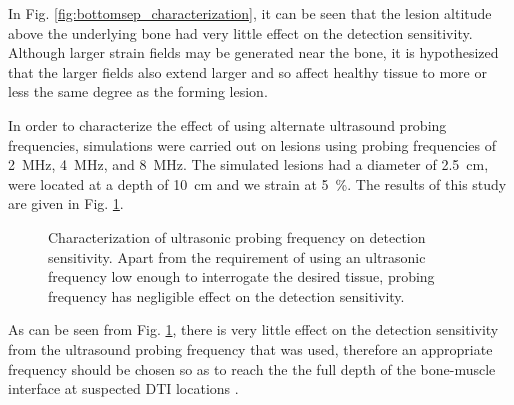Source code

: 			In Fig. \ref{fig:bottomsep_characterization}, it can be seen that the lesion altitude above the underlying bone had very little effect on the detection sensitivity. Although larger strain fields may be generated near the bone, it is hypothesized that the larger fields also extend larger and so affect healthy tissue to more or less the same degree as the forming lesion.

			In order to characterize the effect of using alternate ultrasound probing frequencies, simulations were carried out on lesions using probing frequencies of \SI{2}{MHz}, \SI{4}{MHz}, and \SI{8}{MHz}. The simulated lesions had a diameter of \SI{2.5}{cm}, were located at a depth of \SI{10}{cm} and we strain at \SI{5}{\percent}. The results of this study are given in Fig. \ref{fig:freq_characterization}.

			\begin{figure}[!t]
				\centering
				\caption[Ultrasonic probing frequency characterization]{Characterization of ultrasonic probing frequency on detection sensitivity. Apart from the requirement of using an ultrasonic frequency low enough to interrogate the desired tissue, probing frequency has negligible effect on the detection sensitivity.}
				\label{fig:freq_characterization}
			\end{figure}

			As can be seen from Fig. \ref{fig:freq_characterization}, there is very little effect on the detection sensitivity from the ultrasound probing frequency that was used, therefore an appropriate frequency should be chosen so as to reach the the full depth of the bone-muscle interface at suspected DTI locations .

- What to produce
Word for word, write out each of the records, but not the pictures.

- Answer box
Source code

: 			In Fig. \ref{fig:bottomsep_characterization}, it can be seen that the lesion altitude above the underlying bone had very little effect on the detection sensitivity. Although larger strain fields may be generated near the bone, it is hypothesized that the larger fields also extend larger and so affect healthy tissue to more or less the same degree as the forming lesion.

			In order to characterize the effect of using alternate ultrasound probing frequencies, simulations were carried out on lesions using probing frequencies of \SI{2}{MHz}, \SI{4}{MHz}, and \SI{8}{MHz}. The simulated lesions had a diameter of \SI{2.5}{cm}, were located at a depth of \SI{10}{cm} and we strain at \SI{5}{\percent}. The results of this study are given in Fig. \ref{fig:freq_characterization}.

			\begin{figure}[!t]
				\centering
				\caption[Ultrasonic probing frequency characterization]{Characterization of ultrasonic probing frequency on detection sensitivity. Apart from the requirement of using an ultrasonic frequency low enough to interrogate the desired tissue, probing frequency has negligible effect on the detection sensitivity.}
				\label{fig:freq_characterization}
			\end{figure}

			As can be seen from Fig. \ref{fig:freq_characterization}, there is very little effect on the detection sensitivity from the ultrasound probing frequency that was used, therefore an appropriate frequency should be chosen so as to reach the the full depth of the bone-muscle interface at suspected DTI locations .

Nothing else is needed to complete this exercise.